Vai na mesma direção a exigência de privilegiar o trabalho sobre todas as outras atividades da pessoa. O “bom” empregado, que receberá uma promoção, é o que se dispõe a sacrificar suas noites para participar de reuniões urgentes, ou seus fins de semana em casa para preparar a documentação do dia seguinte. Sua vida de família é forçosamente prejudicada. Os dois genitores, mas sobretudo os pais, quando têm postos de responsabilidade, só vêem os filhos nas manhãs de domingo, o que apresenta um problema para a carreira profissional das mulheres, menos prontas a sacrificar a vida familiar. No entanto, certas feministas as encorajam nesse caminho. Uma jornalista alemã que exerceu altas responsabilidades se interroga sobre as razões pelas quais tão poucas empresas de seu país incluem mulheres em seu quadro de direção, e fica desolada ao constatar: “Mesmo as que são diplomadas e se dizem emancipadas escolhem, por conforto, adequar-se ao modelo de dona de casa, ocupar-se dos filhos”.
         Tal afirmação subentende que a mulher que sacrifica uma parte da carreira para enriquecer sua vida por outras formas de crescimento não é verdadeiramente emancipada, isto é, livre.
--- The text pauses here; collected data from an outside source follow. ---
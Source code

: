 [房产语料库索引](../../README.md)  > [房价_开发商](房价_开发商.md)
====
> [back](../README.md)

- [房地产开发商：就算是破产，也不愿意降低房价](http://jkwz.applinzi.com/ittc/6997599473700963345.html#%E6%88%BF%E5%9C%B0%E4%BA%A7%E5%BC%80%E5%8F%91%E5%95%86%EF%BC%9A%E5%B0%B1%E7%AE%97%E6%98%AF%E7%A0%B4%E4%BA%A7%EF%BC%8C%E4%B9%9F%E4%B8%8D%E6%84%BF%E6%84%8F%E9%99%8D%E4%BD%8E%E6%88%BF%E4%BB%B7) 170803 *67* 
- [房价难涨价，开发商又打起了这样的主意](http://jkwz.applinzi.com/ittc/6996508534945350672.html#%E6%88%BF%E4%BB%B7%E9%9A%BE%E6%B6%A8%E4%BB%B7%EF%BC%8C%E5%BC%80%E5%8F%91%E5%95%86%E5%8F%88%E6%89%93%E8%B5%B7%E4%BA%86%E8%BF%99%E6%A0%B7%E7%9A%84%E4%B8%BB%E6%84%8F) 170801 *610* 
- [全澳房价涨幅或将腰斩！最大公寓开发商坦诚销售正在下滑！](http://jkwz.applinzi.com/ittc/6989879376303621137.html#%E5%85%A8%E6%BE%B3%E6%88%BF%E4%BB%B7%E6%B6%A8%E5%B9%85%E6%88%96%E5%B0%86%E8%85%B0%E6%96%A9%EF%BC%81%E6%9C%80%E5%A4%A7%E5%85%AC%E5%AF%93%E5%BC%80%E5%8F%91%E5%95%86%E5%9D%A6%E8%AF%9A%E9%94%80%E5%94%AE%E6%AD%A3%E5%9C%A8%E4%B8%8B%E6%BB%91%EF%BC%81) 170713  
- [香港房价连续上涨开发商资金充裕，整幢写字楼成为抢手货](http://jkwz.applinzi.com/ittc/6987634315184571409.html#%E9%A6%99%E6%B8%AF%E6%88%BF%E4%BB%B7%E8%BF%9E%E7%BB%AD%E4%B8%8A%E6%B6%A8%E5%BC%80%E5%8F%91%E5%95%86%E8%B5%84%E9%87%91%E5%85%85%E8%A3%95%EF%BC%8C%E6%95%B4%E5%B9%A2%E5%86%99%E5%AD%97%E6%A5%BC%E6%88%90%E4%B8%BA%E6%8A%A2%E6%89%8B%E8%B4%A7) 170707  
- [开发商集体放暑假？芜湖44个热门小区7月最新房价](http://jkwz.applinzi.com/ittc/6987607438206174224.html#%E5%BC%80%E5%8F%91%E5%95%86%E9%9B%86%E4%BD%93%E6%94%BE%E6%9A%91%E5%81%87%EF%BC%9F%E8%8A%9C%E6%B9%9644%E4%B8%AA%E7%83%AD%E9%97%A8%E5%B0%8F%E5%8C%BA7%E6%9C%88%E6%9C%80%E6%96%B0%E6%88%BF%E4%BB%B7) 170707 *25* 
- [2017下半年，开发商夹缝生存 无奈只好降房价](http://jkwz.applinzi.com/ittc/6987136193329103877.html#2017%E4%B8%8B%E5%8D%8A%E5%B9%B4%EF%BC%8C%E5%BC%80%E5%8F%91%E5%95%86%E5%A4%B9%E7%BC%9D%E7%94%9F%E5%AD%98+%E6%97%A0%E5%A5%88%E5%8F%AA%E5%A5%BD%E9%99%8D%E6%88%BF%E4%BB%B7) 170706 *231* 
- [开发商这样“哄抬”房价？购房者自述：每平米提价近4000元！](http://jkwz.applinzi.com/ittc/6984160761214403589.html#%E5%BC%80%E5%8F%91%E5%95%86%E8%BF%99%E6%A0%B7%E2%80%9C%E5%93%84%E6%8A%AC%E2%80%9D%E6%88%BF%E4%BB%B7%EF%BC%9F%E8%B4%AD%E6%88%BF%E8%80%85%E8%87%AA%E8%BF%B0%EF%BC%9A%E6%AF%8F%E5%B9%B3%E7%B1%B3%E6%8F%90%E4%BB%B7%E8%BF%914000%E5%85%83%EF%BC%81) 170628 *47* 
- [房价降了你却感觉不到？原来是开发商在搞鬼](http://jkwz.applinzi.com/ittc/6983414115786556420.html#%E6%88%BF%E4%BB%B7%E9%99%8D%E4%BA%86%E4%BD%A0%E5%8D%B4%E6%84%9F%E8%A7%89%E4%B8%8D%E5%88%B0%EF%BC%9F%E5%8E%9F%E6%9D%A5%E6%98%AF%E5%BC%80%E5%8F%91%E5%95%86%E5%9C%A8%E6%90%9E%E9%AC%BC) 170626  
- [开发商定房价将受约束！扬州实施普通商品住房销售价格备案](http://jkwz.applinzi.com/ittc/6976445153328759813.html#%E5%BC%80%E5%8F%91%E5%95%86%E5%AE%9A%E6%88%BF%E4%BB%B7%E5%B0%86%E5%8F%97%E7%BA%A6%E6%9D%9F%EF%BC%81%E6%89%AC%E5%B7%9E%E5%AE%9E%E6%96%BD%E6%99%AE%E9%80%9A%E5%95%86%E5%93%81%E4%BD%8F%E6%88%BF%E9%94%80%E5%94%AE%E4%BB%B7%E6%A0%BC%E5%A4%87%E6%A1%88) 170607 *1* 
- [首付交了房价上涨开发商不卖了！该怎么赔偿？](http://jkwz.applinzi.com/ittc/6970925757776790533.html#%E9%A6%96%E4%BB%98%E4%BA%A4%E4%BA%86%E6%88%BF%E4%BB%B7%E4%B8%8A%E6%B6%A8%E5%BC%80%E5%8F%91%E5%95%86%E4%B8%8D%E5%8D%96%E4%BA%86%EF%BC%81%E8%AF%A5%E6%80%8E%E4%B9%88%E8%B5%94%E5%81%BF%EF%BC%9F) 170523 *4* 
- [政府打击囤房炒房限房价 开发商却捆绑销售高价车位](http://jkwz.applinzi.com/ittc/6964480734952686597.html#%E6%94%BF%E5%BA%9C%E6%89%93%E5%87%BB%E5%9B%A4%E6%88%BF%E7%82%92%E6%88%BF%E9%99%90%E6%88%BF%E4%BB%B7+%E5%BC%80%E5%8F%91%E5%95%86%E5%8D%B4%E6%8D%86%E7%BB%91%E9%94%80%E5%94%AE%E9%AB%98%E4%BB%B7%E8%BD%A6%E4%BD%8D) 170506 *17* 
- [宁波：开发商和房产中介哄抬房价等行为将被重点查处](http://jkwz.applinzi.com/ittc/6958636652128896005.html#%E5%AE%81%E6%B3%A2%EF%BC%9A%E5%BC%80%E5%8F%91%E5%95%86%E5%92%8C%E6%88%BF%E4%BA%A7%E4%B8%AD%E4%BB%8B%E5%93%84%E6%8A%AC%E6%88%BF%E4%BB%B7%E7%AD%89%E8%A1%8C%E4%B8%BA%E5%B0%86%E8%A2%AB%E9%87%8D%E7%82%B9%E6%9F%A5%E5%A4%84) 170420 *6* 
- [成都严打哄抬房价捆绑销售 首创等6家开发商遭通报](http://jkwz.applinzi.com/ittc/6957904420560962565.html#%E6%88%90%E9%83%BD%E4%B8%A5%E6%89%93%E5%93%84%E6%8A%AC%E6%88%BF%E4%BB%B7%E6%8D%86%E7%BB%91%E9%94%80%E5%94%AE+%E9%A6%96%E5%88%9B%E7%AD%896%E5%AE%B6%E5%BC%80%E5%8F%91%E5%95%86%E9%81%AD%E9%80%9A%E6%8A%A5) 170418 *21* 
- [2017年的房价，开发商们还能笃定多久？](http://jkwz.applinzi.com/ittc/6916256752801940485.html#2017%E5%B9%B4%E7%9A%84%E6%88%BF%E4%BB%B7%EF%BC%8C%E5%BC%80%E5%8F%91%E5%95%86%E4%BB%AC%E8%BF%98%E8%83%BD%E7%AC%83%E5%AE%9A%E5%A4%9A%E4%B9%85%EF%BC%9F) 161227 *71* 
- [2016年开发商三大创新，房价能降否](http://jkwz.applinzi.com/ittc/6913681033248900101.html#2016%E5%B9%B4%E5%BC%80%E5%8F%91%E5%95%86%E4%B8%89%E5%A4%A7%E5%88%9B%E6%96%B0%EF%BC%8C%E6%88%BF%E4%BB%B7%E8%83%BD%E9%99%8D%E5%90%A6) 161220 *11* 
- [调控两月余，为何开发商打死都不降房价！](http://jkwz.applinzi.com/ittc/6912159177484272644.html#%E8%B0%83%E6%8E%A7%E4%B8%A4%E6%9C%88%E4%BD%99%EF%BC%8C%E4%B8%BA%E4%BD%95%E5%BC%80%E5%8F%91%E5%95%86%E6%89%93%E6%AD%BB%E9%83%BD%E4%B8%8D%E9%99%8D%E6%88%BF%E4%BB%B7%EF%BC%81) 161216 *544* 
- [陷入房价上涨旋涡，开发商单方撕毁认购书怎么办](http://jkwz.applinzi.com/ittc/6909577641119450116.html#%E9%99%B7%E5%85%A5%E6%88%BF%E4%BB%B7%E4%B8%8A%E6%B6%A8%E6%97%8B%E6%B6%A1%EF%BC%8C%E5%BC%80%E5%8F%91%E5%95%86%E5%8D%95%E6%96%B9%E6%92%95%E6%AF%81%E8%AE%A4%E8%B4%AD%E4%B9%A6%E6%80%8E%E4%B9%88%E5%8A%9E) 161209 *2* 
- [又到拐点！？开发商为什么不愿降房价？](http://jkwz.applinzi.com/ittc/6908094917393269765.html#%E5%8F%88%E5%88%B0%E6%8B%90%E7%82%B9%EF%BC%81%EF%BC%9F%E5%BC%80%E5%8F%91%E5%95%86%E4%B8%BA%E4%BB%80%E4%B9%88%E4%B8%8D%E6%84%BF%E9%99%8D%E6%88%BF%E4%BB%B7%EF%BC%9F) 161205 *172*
Portanto, projeta-se sobre as mulheres um modelo masculino já obsoleto, e até caricato, no qual só importa o sucesso profissional, no qual a liberdade é concebida como uma ausência de apegos, como uma vida afetiva deserta. As mulheres só podem escolher permanecer em casa por preguiça e desânimo, e não porque consideram que a relação com os filhos é um enriquecimento da vida. Enfim, o espantalho da “dona de casa” aí está para estigmatizar o fato de “ocupar-se dos filhos”: como se esta última atividade fosse uma condenação à exclusão, e como se se tratasse de um “ou isto ou aquilo” excludente – ao passo que hoje, a maioria das mulheres aspira tanto a trabalhar quanto a conviver com os filhos. Em vez de estigmatizar as mulheres por algo que, na realidade, é uma sabedoria, seria preferível, parece-me, reprovar os homens por não as imitarem, reduzindo um pouco as reuniões noturnas e a preparação de documentos em casa, para consagrar-se mais à interação com os filhos, experiência de uma riqueza excepcional.[9] (Grifos acrescidos)
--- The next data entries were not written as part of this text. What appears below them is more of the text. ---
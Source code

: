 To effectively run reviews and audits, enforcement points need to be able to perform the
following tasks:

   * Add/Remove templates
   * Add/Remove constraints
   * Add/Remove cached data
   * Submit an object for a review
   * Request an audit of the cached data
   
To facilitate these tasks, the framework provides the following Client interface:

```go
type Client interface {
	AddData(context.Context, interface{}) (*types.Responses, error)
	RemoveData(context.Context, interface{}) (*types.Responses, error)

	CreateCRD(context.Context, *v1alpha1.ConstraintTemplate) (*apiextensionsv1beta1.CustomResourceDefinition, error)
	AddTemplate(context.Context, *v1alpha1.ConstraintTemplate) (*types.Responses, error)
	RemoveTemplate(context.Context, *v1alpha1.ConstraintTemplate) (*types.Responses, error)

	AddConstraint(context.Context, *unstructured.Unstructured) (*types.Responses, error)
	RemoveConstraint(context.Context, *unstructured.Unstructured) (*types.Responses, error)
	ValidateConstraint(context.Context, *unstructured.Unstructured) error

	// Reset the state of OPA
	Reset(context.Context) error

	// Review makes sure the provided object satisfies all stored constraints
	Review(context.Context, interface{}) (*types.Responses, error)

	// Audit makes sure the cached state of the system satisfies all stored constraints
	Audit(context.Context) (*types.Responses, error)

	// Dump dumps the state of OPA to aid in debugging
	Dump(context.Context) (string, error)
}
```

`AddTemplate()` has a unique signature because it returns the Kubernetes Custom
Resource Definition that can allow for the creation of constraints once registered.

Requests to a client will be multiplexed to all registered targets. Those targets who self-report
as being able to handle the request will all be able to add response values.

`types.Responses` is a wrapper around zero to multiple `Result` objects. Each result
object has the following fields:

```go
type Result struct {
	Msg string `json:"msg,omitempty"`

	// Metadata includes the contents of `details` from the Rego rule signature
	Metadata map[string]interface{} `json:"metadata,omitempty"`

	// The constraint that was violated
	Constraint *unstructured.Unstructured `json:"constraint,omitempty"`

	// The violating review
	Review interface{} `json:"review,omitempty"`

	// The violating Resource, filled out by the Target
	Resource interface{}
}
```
         Assim, restam várias perguntas: será que o melhor seria mesmo incentivar que as mulheres congelem seus óvulos para que se pareçam mais com os homens e, com isso, atendam ao padrão de trabalhador masculino tão desejado pelas empresas? Ou seria mais adequado que os homens tivessem o incentivo para compartilhar de forma igual as responsabilidades pela gestação e educação de seus filhos? A verdadeira emancipação é aquela que obriga as mulheres a se adequarem a um padrão masculino de opressão que violenta tanto homens quanto mulheres?
        

Lara Parreira de Faria Borges é mestranda em Direito, Estado e Constituição pela Universidade de Brasília.



[1]  Notícia: Apple e Facebook passam a bancar congelamento de óvulos para funcionárias. Disponível: http://olhardigital.uol.com.br/pro/noticia/44663/44663 Acesso em 20.10.2014.
[2] FOUCAULT, Michel. A história da sexualidade. A vontade de saber.  Volume 1, Tradução: Maria Thereza da Costa Albuquerque e J. A. Guilhon Albuquerque. Rio de Janeiro: Editora Graal, 1988, p. 132.
[3] Idem, p. 132 e 133.
[4] FRASER, Nancy. Mercantilização, proteção social e emancipação: as ambivalências do feminismo na crise do capitalismo. In: Revista Direito GV, São Paulo 7(2), jul-dez 2011, p. 618.
[5] McGINLEY, Ann C. Creating masculine identities: bullying and harassment “because of sex”. In: 79 University of Colorado Law Review 1151, 2008, p. 1162.
[6] Idem, p. 1162-1163.
[7] Idem, p. 1163.
[8] Idem, p. 1163.
[9] TODOROV, Tzvetan. Os inimigos íntimos da democracia. São Paulo: Companhia das Letras, 2012, p. 127 e 128.